**EXERCISE REQUIREMENTS:** In the data below, how many lines include the string "weight"? Give only the number.

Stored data
[Start of section]
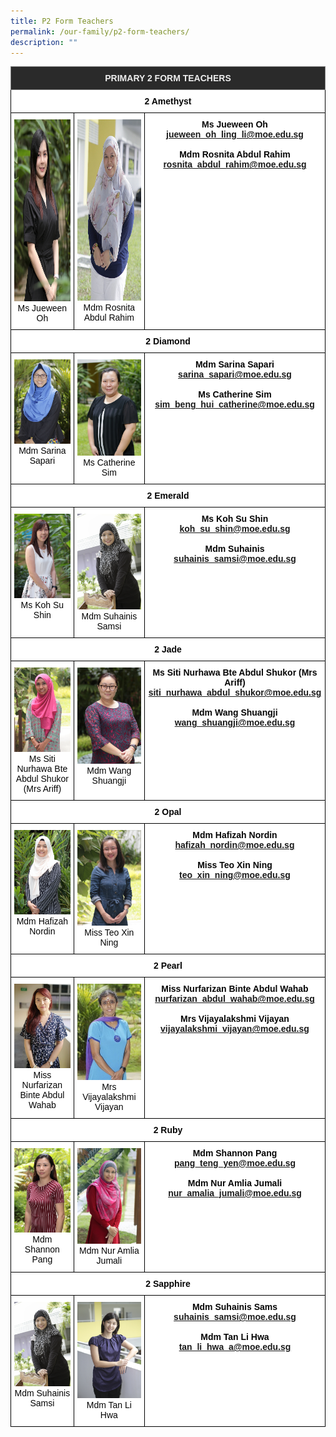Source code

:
 ```yaml
---
title: P2 Form Teachers
permalink: /our-family/p2-form-teachers/
description: ""
---
```

<style type="text/css">
.tg  {border-collapse:collapse;border-spacing:0;}
.tg td{border-color:black;border-style:solid;border-width:1px;font-family:Arial, sans-serif;font-size:14px;
  overflow:hidden;padding:10px 5px;word-break:normal;}
.tg th{border-color:black;border-style:solid;border-width:1px;font-family:Arial, sans-serif;font-size:14px;
  font-weight:normal;overflow:hidden;padding:10px 5px;word-break:normal;}
.tg .tg-8zvm{background-color:#2A2A2A;border-color:inherit;color:#EEE;font-weight:bold;text-align:center;vertical-align:middle}
.tg .tg-qn16{background-color:#FFF;color:#050505;font-weight:bold;text-align:center;vertical-align:top}
.tg .tg-v9jf{background-color:#FFF;color:#050505;text-align:center;vertical-align:top}
</style>
<table class="tg">
<thead>
  <tr>
    <th class="tg-8zvm" colspan="3"><span style="color:#EEE;background-color:#2A2A2A">PRIMARY 2 FORM TEACHERS</span></th>
  </tr>
</thead>
<tbody>
  <tr>
    <td class="tg-qn16" colspan="3"><strong> 2 Amethyst</strong></td>
  </tr>
  <tr>
    <td class="tg-v9jf"><img src="/images/Ms Oh Ling Li Jueween.jpeg" alt="Ms Oh Ling Li Jueween.jpeg" width="196" height="291">Ms Jueween Oh<br></td>
    <td class="tg-v9jf"><img src="/images/Ms Rosnita Abdul Rahim.jpeg" alt="Ms Rosnita Abdul Rahim.JPEG" width="195" height="290">Mdm Rosnita Abdul Rahim</td>
    <td class="tg-qn16"><strong> Ms Jueween Oh</strong><br><a href="mailto:jueween_oh_ling_li@moe.edu.sg">jueween_oh_ling_li@moe.edu.sg</a><br><br><strong>Mdm Rosnita Abdul Rahim</strong><br><a href="mailto:rosnita_abdul_rahim@moe.edu.sg">rosnita_abdul_rahim@moe.edu.sg</a></td>
  </tr>
  <tr>
    <td class="tg-qn16" colspan="3"><strong>2 Diamond</strong></td>
  </tr>
  <tr>
    <td class="tg-v9jf"><img src="/images/Mdm Sarina Sapari.jpeg" alt="Mdm Sarina Sapari.jpeg" width="196">Mdm Sarina Sapari</td>
    <td class="tg-v9jf"><img src="/images/Ms Sim Beng Hui Catherine.jpeg" alt="Ms Sim Beng Hui Catherine.JPEG" width="195">Ms Catherine Sim<br></td>
    <td class="tg-qn16"> <strong>Mdm Sarina Sapari</strong><br><a href="mailto:sarina_sapari@moe.edu.sg">sarina_sapari@moe.edu.sg</a><br><br><strong>Ms Catherine Sim</strong><br><a href="mailto:sim_beng_hui_catherine@moe.edu.sg">sim_beng_hui_catherine@moe.edu.sg</a></td>
  </tr>
  <tr>
    <td class="tg-qn16" colspan="3"><strong> 2 Emerald </strong></td>
  </tr>
  <tr>
    <td class="tg-v9jf"><img src="/images/Ms Koh Su Shin.jpeg" alt="Ms Koh Su Shin.jpeg" width="196">Ms Koh Su Shin</td>
    <td class="tg-v9jf"><img src="/images/Mdm Suhainis Samsi.jpeg" alt="Mdm Suhainis Samsi.JPEG" width="195">Mdm Suhainis Samsi </td>
    <td class="tg-qn16"><strong>Ms Koh Su Shin</strong><br><a href="mailto:koh_su_shin@moe.edu.sg">koh_su_shin@moe.edu.sg</a><br><br><strong>Mdm Suhainis</strong><br><a href="mailto:suhainis_samsi@moe.edu.sg">suhainis_samsi@moe.edu.sg</a></td>
  </tr>
  <tr>
    <td class="tg-qn16" colspan="3"> <strong> 2 Jade </strong>  </td>
  </tr>
  <tr>
    <td class="tg-v9jf"><img src="/images/Mrs Ariff-Siti Nurhawa.jpg" alt="Mrs Ariff-Siti Nurhawa.JPG" width="196">Ms Siti Nurhawa Bte Abdul Shukor (Mrs Ariff)<br></td>
    <td class="tg-v9jf"><img src="images/Mdm Wang Shuang Ji.jpeg" alt="Mdm Wang Shuangji.jpg" width="195">Mdm Wang Shuangji </td>
    <td class="tg-qn16"><strong>Ms Siti Nurhawa Bte Abdul Shukor (Mrs Ariff)</strong><br><a href="mailto:siti_nurhawa_abdul_shukor@moe.edu.sg">siti_nurhawa_abdul_shukor@moe.edu.sg</a><br><br><strong>Mdm Wang Shuangji</strong><br><a href="mailto:wang_shuangji@moe.edu.sg">wang_shuangji@moe.edu.sg</a> </td>
  </tr>
  <tr>
    <td class="tg-qn16" colspan="3">  <strong> 2 Opal </strong> </td>
  </tr>
  <tr>
    <td class="tg-v9jf"><img src="/images/Mdm Hafizah Binte Nordin.jpeg" alt="Mdm Hafizah Binte Nordin.JPEG" width="196">Mdm Hafizah Nordin</td>
    <td class="tg-v9jf"><img src="images/Ms Teo Xin Ning.jpeg" alt="Ms Teo Xin Ning.jpeg" width="195">Miss Teo Xin Ning</td>
    <td class="tg-qn16"><strong>Mdm Hafizah Nordin</strong><br><a href="mailto:hafizah_nordin@moe.edu.sg">hafizah_nordin@moe.edu.sg</a><br><br><strong>Miss Teo Xin Ning</strong><br><a href="mailto:teo_xin_ning@moe.edu.sg ">teo_xin_ning@moe.edu.sg </a></td>
  </tr>
  <tr>
    <td class="tg-qn16" colspan="3"> <strong>  2 Pearl </strong> </td>
  </tr>
  <tr>
    <td class="tg-v9jf"><img src="/images/farizan.jpg" alt="farizan.JPG" width="196">Miss Nurfarizan Binte Abdul Wahab</td>
    <td class="tg-v9jf"><img src="/images/Mrs Vijayalakshmi Vijayan.jpg" alt="Mrs Vijayalakshmi Vijayan.JPG" width="195">Mrs Vijayalakshmi Vijayan</td>
    <td class="tg-qn16"><strong>Miss Nurfarizan Binte Abdul Wahab</strong><br><a href="mailto:nurfarizan_abdul_wahab@moe.edu.sg">nurfarizan_abdul_wahab@moe.edu.sg</a> <br><br><strong>Mrs Vijayalakshmi Vijayan</strong><br><a href="mailto:vijayalakshmi_vijayan@moe.edu.sg">vijayalakshmi_vijayan@moe.edu.sg</a></td>
  </tr>
  <tr>
    <td class="tg-qn16" colspan="3"> <strong>  2 Ruby </strong> </td>
  </tr>
  <tr>
    <td class="tg-v9jf"><img src="/images/Mdm%20Shannon%20Pang.jpg" alt="Mdm Shannon Pang.JPG" width="196">Mdm Shannon Pang </td>
    <td class="tg-v9jf"><img src="/images/Mdm%20Nur%20Amlia%20Jumali.jpg" alt="Mdm Nur Amlia Jumali.JPG" width="195">Mdm Nur Amlia Jumali </td>
    <td class="tg-qn16"><strong>Mdm Shannon Pang</strong><br><a href="mailto:pang_teng_yen@moe.edu.sg">pang_teng_yen@moe.edu.sg</a><br><br><strong>Mdm Nur Amlia Jumali</strong><br><a href="mailto:nur_amalia_jumali@moe.edu.sg">nur_amalia_jumali@moe.edu.sg</a> </td>
  </tr>
  <tr>
    <td class="tg-qn16" colspan="3">  <strong> 2 Sapphire </strong> </td>
  </tr>
  <tr>
    <td class="tg-v9jf"><img src="/images/Mdm%20Suhainis%20Samsi.jpg" alt="Mdm Suhainis Samsi.JPG" width="196">Mdm Suhainis Samsi</td>
    <td class="tg-v9jf"><img src="/images/Ms%20Tan%20Li%20Hwa.jpg" alt="Ms Tan Li Hwa.jpg" width="195">Mdm Tan Li Hwa</td>
    <td class="tg-qn16"><strong>Mdm Suhainis Sams</strong><br><a href="mailto:suhainis_samsi@moe.edu.sg">suhainis_samsi@moe.edu.sg</a><br><br><strong>Mdm Tan Li Hwa</strong><br><a href="mailto:tan_li_hwa_a@moe.edu.sg">tan_li_hwa_a@moe.edu.sg</a></td>
  </tr>
</tbody>
</table>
[End of section]
**RESPONSE FOR THIS EXERCISE:** 3